Из круга женского: Стихотворения, эссе
В 1842 году, вернувшись в Оксфорд, Рёскин сдает экзамен и с энтузиазмом отдается живописи и изучению ее великих образов. Несколько лет спустя он женится на молодой и красивой девушке, но не выходит из своего созерцательного состояния, и, когда шесть лет спустя жена оставляет его для другого, он не смущается этим событием и даже не замечает его, как бы прикованный умственным взором к развернутым перед ним горизонтам прекрасного.
И однако «этот созерцатель, — говорит Сизеранн, — был всегда человеком дела».
Он старается провести в жизнь всякую мысль, рождающуюся в его голове, всякое убеждение, овладевшее им.
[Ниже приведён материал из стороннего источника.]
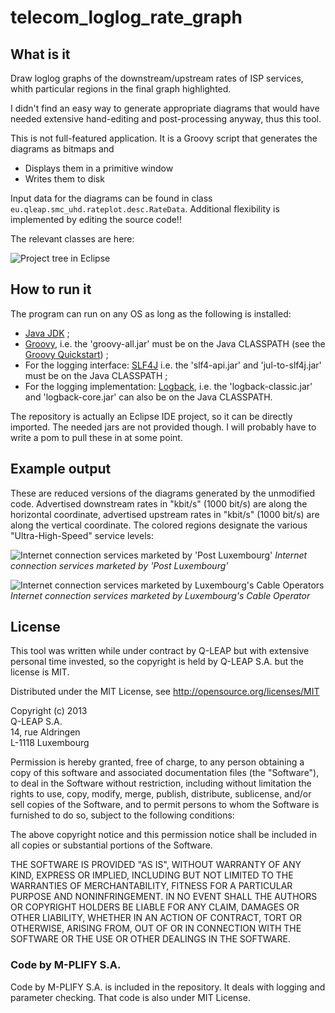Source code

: telecom_loglog_rate_graph
=========================

What is it
----------

Draw loglog graphs of the downstream/upstream rates of ISP services, whith particular regions in the final graph
highlighted. 

I didn't find an easy way to generate appropriate diagrams that would have needed extensive hand-editing and
post-processing anyway, thus this tool.

This is not full-featured application. It is a Groovy script that generates the diagrams as bitmaps and

   * Displays them in a primitive window
   * Writes them to disk

Input data for the diagrams can be found in class `eu.qleap.smc_uhd.rateplot.desc.RateData`. Additional flexibility
is implemented by editing the source code!!

The relevant classes are here:

![Project tree in Eclipse](https://raw.github.com/dtonhofer/telecom_loglog_rate_graph/master/images/Project_Tree.png "Project tree in Eclipse")

How to run it
-------------

The program can run on any OS as long as the following is installed:

   * [Java JDK](http://www.oracle.com/technetwork/java/javase/downloads/index.html) ;
   * [Groovy](http://groovy.codehaus.org/), i.e. the 'groovy-all.jar' must be on the Java CLASSPATH (see the [Groovy Quickstart](http://groovy.codehaus.org/Quick+Start)) ;
   * For the logging interface: [SLF4J](http://www.slf4j.org/) i.e. the 'slf4-api.jar' and 'jul-to-slf4j.jar' must be on the Java CLASSPATH ;
   * For the logging implementation: [Logback](http://logback.qos.ch/), i.e. the 'logback-classic.jar' and 'logback-core.jar' can also be on the Java CLASSPATH.

The repository is actually an Eclipse IDE project, so it can be directly imported. The needed jars are not provided though.
I will probably have to write a pom to pull these in at some point.

Example output
--------------

These are reduced versions of the diagrams generated by the unmodified code. 
Advertised downstream rates in "kbit/s" (1000 bit/s) are along the horizontal coordinate,
advertised upstream rates in "kbit/s" (1000 bit/s) are along the vertical coordinate.
The colored regions designate the various "Ultra-High-Speed" service levels:

![Internet connection services marketed by 'Post Luxembourg'](https://raw.github.com/dtonhofer/telecom_loglog_rate_graph/master/images/graph.POST.small.png "Internet connection services marketed by 'Post Luxembourg'")
<i>Internet connection services marketed by 'Post Luxembourg'</i>

![Internet connection services marketed by Luxembourg's Cable Operators](https://raw.github.com/dtonhofer/telecom_loglog_rate_graph/master/images/graph.CABLEOPERATORS.small.png "Internet connection services marketed by Luxembourg's Cable Operators")
<i>Internet connection services marketed by Luxembourg's Cable Operator</i>

License
-------

This tool was written while under contract by Q-LEAP but with extensive personal time invested, so the copyright is held by Q-LEAP S.A. but the license is MIT.

Distributed under the MIT License, see http://opensource.org/licenses/MIT

Copyright (c) 2013<br>
Q-LEAP S.A.<br>
14, rue Aldringen<br>
L-1118 Luxembourg<br>

Permission is hereby granted, free of charge, to any person obtaining a copy of this software and associated documentation files (the "Software"), to deal in the Software without restriction, including without limitation the rights to use, copy, modify, merge, publish, distribute, sublicense, and/or sell copies of the Software, and to permit persons to whom the Software is furnished to do so, subject to the following conditions:

The above copyright notice and this permission notice shall be included in all copies or substantial portions of the Software.

THE SOFTWARE IS PROVIDED "AS IS", WITHOUT WARRANTY OF ANY KIND, EXPRESS OR IMPLIED, INCLUDING BUT NOT LIMITED TO THE WARRANTIES OF MERCHANTABILITY, FITNESS FOR A PARTICULAR PURPOSE AND NONINFRINGEMENT. IN NO EVENT SHALL THE AUTHORS OR COPYRIGHT HOLDERS BE LIABLE FOR ANY CLAIM, DAMAGES OR OTHER LIABILITY, WHETHER IN AN ACTION OF CONTRACT, TORT OR OTHERWISE, ARISING FROM, OUT OF OR IN CONNECTION WITH THE SOFTWARE OR THE USE OR OTHER DEALINGS IN THE SOFTWARE.


### Code by M-PLIFY S.A.

Code by M-PLIFY S.A. is included in the repository. It deals with
logging and parameter checking. That code is also under MIT License.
Он пишет о необходимости развить в массах понимание искусства и сам в продолжение четырех лет дает вечерние уроки рисования в школе живописи. В 1876 году вместе со своими друзьями он устраивает около Шеффилда музей для рабочих (известный теперь Ruskin Museum), наполненный интересными произведениями искусства, и в этом музее рабочие имеют возможность хотя на миг забыть хмурые дома и дымящиеся трубы железного города. В 1869 году Рёскин был избран на вновь открытую кафедру изящных искусств в Оксфорде и с энергией принялся устраивать при университете школу рисования и составлять коллекцию картин, справедливо находя, что нельзя говорить о них, не имея возможности их показать. Этот богатейший, с большим вкусом составленный музей, где собраны картины всех времен, начиная с Тинторетто и кончая Берн-Джонсом, сделал из Оксфорда артистический центр всей Англии.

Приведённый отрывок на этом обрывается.